═════ The records
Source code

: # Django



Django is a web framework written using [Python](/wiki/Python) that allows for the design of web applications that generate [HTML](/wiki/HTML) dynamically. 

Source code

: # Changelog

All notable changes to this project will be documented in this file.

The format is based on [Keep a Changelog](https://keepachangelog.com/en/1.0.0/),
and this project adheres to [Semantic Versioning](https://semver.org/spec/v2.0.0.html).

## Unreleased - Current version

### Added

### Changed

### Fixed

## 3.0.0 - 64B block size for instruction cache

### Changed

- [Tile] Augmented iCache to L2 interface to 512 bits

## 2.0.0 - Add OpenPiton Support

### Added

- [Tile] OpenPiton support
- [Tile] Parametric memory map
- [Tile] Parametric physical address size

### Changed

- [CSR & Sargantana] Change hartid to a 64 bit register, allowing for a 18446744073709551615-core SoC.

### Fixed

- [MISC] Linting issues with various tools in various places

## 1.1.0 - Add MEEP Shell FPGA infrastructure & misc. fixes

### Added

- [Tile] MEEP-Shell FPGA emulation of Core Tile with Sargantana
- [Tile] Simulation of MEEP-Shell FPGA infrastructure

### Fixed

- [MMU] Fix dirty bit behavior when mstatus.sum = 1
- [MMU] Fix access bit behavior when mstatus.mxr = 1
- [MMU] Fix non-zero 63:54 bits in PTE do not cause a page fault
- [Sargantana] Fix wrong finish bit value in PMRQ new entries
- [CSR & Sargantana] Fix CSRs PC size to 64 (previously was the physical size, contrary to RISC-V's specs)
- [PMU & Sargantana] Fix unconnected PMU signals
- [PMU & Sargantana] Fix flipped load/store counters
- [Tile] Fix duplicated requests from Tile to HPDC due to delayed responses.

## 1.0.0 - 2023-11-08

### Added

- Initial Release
══════════
## Activity
Transcribe all of the data exactly, leaving no line out.

## Finished task
Source code

: # Django



Django is a web framework written using [Python](/wiki/Python) that allows for the design of web applications that generate [HTML](/wiki/HTML) dynamically. 

Source code

: # Changelog

All notable changes to this project will be documented in this file.

The format is based on [Keep a Changelog](https://keepachangelog.com/en/1.0.0/),
and this project adheres to [Semantic Versioning](https://semver.org/spec/v2.0.0.html).

## Unreleased - Current version

### Added

### Changed

### Fixed

## 3.0.0 - 64B block size for instruction cache

### Changed

- [Tile] Augmented iCache to L2 interface to 512 bits

## 2.0.0 - Add OpenPiton Support

### Added

- [Tile] OpenPiton support
- [Tile] Parametric memory map
- [Tile] Parametric physical address size

### Changed

- [CSR & Sargantana] Change hartid to a 64 bit register, allowing for a 18446744073709551615-core SoC.

### Fixed

- [MISC] Linting issues with various tools in various places

## 1.1.0 - Add MEEP Shell FPGA infrastructure & misc. fixes

### Added

- [Tile] MEEP-Shell FPGA emulation of Core Tile with Sargantana
- [Tile] Simulation of MEEP-Shell FPGA infrastructure

### Fixed

- [MMU] Fix dirty bit behavior when mstatus.sum = 1
- [MMU] Fix access bit behavior when mstatus.mxr = 1
- [MMU] Fix non-zero 63:54 bits in PTE do not cause a page fault
- [Sargantana] Fix wrong finish bit value in PMRQ new entries
- [CSR & Sargantana] Fix CSRs PC size to 64 (previously was the physical size, contrary to RISC-V's specs)
- [PMU & Sargantana] Fix unconnected PMU signals
- [PMU & Sargantana] Fix flipped load/store counters
- [Tile] Fix duplicated requests from Tile to HPDC due to delayed responses.

## 1.0.0 - 2023-11-08

### Added

- Initial Release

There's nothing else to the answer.